# Can anyone tell me what this is?



## LCARSx32 (Jun 8, 2010)

Hey guys,

I'm new to the site, and definitely not a professional photographer.  I do enjoy playing with my 300D.

Anyway, my father was at Goodwill today and came across a Panasonic lens for $20.  I've been trying to figure out what it goes to.  It's a "Panasonic Television Zoom No. 24411".  A google search netted no results (other than another Goodwill listing for the same lens).

Based on "Panasonic Television", I'm guessing it's for a video camera?  It's definitely old.  It has a full metal body.  It's really big for only being 22.5mm~90mm.

Here's some pics:



























Any information would be much appreciated.

-Ray


----------



## compur (Jun 8, 2010)

The big clue is the word "television" on the side of the lens.
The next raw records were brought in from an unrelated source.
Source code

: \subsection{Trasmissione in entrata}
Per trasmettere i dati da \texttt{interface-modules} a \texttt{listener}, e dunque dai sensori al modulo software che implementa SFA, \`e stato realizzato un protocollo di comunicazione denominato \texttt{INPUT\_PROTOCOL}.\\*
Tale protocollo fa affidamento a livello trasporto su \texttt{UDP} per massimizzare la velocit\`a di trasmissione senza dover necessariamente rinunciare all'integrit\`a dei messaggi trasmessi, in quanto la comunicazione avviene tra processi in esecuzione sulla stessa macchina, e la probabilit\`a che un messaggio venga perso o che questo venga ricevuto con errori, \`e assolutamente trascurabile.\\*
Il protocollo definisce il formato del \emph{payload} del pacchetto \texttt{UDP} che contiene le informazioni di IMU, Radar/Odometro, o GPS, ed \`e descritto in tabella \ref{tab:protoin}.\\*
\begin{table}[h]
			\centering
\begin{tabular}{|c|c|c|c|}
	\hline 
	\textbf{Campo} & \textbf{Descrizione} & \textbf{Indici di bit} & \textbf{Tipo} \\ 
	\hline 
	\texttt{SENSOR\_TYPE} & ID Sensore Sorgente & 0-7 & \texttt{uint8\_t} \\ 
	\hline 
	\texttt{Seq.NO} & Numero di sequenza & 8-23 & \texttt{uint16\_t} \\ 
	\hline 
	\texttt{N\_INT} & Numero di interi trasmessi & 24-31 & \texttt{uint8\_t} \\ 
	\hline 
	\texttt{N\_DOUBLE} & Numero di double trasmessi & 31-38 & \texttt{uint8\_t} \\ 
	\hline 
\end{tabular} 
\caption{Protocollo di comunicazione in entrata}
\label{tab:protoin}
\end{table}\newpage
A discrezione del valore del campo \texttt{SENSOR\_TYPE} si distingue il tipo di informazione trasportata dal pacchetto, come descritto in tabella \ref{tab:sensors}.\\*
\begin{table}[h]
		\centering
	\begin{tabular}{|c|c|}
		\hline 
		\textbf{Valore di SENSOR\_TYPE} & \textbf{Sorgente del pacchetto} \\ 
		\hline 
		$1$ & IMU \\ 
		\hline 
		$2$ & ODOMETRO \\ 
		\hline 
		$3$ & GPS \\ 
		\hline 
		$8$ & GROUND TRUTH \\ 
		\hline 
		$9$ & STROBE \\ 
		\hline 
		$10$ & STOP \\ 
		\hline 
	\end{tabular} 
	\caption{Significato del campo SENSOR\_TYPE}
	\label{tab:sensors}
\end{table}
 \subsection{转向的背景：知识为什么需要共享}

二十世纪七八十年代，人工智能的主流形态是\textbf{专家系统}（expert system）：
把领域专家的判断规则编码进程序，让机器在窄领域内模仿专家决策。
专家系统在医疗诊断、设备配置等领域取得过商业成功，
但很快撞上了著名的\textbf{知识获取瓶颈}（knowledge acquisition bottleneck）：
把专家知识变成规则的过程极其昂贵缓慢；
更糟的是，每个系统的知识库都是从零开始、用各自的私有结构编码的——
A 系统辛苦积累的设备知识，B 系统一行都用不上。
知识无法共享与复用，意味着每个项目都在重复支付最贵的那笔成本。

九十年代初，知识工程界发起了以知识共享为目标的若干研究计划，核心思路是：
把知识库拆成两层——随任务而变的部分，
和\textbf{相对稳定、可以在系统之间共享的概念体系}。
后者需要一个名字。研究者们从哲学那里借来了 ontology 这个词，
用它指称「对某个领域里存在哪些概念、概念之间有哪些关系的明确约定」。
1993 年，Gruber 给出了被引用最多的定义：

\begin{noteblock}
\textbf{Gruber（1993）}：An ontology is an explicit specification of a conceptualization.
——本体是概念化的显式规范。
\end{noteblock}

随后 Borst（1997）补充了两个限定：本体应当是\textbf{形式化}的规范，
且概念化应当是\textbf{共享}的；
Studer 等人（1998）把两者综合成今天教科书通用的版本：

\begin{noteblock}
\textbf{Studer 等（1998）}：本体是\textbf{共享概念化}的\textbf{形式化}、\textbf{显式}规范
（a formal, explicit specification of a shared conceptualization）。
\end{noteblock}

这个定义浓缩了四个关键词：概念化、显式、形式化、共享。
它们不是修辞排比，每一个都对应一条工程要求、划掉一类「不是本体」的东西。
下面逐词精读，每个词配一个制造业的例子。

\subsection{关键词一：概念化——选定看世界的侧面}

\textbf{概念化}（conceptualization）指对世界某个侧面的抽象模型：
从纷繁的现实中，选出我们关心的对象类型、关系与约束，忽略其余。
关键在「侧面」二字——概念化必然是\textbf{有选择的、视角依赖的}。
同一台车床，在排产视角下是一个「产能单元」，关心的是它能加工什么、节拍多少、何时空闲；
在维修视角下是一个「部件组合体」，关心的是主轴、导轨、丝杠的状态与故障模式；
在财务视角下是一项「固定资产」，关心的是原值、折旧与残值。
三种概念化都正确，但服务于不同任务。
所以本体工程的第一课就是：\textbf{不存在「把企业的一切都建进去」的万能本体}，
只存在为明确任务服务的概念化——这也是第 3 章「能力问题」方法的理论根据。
It's a lens used
on older video cameras.  It appears to have a C-mount (1-inch threaded 
mount).  If it does, that makes it usable on the many 16mm film movie 
cameras that employ that lens mount and are still used by film makers and 
students.


----------



## LCARSx32 (Jun 9, 2010)

Thank you Compur!  That's exactly what I needed to know.  It looks like it was manufactured by Asahi Pentax for Panasonic.  I came across an auction on ebay by searching for "C-mount 90mm" that is identical except the brand name was "Sun-Cosmicar".  

eBay Auction for Sun-Cosmicar C-mount lens

Thanks again.  You rock!

-Ray


----------